WHAT YOU SHOULD DO
Find the word "import" in the data below and copy each line that holds it.

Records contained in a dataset

=-=-=

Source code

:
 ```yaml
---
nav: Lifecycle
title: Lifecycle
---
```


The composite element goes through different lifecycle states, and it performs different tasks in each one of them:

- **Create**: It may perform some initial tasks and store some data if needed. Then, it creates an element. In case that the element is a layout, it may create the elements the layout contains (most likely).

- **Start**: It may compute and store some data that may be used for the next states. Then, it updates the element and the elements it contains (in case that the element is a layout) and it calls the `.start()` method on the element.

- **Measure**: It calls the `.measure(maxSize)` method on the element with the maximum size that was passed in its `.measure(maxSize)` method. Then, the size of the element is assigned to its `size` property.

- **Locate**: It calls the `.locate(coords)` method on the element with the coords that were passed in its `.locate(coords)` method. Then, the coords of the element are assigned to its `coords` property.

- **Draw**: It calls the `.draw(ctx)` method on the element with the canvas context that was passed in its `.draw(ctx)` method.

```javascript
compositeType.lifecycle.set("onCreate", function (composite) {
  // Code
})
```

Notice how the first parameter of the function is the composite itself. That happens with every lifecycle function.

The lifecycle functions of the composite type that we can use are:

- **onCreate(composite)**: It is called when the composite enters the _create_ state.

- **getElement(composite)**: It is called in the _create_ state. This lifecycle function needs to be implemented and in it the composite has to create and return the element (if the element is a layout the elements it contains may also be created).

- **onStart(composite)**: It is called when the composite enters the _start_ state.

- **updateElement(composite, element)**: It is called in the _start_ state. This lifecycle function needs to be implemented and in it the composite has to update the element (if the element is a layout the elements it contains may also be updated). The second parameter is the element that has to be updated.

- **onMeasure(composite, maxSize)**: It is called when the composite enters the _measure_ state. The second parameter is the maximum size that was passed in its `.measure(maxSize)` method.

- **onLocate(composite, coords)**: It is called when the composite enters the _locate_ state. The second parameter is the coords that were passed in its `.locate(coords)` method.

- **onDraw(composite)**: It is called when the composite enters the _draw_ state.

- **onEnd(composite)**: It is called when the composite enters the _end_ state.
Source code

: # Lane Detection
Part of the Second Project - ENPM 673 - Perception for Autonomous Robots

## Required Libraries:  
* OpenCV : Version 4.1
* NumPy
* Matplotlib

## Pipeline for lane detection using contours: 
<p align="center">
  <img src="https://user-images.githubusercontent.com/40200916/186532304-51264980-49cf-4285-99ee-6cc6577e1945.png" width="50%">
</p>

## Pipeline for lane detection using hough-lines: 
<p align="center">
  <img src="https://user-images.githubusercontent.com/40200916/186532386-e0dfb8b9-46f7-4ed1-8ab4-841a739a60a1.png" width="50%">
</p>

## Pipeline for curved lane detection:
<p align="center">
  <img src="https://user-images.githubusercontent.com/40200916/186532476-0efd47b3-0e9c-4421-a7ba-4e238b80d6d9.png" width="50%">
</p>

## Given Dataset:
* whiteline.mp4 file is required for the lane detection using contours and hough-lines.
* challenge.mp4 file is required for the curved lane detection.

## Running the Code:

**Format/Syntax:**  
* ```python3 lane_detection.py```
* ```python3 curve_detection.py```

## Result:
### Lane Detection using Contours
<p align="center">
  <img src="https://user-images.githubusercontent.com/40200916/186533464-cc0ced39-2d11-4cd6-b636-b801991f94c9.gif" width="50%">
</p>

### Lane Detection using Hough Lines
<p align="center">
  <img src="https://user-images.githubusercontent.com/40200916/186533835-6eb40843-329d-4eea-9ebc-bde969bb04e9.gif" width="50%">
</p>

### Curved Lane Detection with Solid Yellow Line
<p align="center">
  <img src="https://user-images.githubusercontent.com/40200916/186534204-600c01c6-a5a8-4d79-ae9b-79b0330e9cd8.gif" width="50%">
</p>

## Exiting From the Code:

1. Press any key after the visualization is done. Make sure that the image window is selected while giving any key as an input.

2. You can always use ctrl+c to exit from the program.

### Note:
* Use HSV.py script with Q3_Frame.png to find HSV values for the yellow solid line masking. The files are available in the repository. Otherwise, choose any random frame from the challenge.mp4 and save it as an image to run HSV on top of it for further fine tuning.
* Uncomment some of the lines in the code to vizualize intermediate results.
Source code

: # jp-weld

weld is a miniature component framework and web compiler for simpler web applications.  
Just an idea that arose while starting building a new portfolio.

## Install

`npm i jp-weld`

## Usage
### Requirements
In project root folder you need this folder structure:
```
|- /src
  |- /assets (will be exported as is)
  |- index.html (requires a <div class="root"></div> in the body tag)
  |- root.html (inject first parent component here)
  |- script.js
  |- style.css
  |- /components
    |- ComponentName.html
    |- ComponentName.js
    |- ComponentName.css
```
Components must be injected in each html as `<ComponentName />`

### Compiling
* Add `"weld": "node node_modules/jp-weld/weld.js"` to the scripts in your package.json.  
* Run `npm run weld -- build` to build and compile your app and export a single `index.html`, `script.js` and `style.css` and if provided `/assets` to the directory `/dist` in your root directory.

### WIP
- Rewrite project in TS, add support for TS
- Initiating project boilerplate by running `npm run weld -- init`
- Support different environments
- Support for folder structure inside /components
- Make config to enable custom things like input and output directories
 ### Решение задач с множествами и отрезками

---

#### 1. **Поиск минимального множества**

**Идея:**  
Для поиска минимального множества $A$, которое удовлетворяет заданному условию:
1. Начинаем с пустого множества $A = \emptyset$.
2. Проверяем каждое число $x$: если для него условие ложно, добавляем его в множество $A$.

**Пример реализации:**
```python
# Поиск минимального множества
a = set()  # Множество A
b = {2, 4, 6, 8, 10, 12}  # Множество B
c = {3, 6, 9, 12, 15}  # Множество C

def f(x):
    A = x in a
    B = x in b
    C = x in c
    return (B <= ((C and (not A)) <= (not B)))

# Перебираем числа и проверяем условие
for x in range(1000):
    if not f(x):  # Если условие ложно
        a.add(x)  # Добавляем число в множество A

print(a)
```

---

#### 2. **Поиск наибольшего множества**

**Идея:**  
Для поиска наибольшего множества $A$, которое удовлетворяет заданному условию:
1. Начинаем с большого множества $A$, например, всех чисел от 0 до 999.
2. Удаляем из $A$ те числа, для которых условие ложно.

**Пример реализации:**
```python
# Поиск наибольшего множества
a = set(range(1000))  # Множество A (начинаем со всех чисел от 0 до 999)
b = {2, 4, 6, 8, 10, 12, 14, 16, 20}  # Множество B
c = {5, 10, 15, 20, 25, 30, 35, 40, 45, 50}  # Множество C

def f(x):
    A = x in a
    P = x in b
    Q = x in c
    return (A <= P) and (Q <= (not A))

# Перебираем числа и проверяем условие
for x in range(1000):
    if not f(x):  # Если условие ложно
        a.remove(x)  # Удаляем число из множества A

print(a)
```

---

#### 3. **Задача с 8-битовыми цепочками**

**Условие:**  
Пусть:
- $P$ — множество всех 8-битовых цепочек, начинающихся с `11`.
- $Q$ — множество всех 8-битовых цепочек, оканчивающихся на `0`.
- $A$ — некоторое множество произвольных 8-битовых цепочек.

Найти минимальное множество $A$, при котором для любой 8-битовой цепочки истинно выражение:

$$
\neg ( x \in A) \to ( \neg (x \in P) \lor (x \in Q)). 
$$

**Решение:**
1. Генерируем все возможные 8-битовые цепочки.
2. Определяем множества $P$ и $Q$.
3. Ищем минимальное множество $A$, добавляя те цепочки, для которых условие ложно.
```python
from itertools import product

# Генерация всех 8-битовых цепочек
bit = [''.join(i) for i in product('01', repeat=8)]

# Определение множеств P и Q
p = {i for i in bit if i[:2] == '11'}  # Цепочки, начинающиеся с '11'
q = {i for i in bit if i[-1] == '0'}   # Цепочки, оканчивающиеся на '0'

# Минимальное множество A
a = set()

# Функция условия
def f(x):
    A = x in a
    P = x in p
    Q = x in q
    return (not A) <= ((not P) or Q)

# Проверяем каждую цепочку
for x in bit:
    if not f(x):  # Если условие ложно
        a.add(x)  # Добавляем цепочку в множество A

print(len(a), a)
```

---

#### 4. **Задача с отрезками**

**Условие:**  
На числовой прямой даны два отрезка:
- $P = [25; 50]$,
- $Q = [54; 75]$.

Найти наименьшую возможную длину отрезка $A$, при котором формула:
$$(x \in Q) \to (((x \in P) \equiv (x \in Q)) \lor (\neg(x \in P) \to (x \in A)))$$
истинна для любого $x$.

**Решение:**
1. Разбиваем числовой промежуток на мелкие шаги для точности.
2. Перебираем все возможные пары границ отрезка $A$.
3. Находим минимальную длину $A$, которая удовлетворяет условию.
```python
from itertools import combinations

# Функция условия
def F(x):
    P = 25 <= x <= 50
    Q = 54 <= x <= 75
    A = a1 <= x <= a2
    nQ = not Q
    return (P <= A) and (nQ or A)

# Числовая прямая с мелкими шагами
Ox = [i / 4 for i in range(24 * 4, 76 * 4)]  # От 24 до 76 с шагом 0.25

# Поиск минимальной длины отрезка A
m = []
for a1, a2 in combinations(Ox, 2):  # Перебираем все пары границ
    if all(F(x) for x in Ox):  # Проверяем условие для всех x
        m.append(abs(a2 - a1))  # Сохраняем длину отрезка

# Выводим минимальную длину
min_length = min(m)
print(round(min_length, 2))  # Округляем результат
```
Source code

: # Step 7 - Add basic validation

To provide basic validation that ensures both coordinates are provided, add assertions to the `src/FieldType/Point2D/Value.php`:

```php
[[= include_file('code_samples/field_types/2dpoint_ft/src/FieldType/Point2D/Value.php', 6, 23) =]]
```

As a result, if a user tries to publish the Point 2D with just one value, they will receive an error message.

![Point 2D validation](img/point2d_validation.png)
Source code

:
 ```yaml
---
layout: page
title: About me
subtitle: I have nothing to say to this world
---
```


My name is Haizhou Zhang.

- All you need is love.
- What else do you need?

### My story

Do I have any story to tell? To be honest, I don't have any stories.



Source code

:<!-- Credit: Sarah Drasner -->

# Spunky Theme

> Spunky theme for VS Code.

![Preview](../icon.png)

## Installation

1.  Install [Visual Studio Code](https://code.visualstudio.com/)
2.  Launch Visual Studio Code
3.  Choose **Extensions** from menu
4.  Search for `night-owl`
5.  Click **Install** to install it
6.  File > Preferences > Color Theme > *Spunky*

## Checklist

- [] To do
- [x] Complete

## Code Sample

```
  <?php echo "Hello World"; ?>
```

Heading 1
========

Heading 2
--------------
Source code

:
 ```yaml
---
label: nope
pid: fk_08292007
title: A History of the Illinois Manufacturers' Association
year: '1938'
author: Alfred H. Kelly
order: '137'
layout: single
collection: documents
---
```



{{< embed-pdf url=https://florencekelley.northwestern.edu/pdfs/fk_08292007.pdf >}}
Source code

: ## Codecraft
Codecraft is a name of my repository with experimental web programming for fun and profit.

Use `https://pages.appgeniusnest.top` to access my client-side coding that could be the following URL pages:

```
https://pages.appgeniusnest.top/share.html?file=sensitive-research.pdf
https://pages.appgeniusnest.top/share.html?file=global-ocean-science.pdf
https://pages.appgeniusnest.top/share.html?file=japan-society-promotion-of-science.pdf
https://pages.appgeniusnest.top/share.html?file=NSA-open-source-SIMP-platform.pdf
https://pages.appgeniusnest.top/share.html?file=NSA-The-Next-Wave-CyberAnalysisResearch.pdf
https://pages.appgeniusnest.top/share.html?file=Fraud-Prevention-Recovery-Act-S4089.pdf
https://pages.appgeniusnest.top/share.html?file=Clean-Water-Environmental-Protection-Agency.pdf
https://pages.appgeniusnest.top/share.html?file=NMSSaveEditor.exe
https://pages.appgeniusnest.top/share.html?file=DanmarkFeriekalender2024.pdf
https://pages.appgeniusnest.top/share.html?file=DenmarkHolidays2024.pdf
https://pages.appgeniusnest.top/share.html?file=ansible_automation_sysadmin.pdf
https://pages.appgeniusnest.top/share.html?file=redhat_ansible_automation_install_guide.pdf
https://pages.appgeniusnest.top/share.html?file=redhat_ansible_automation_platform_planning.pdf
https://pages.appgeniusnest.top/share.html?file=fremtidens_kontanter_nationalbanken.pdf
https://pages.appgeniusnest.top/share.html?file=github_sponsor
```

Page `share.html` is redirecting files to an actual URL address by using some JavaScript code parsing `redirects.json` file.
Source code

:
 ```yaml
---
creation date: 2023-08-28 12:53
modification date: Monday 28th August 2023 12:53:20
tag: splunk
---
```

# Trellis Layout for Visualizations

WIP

=-=-=

COMPLETED TASK
from itertools import product
from itertools import combinations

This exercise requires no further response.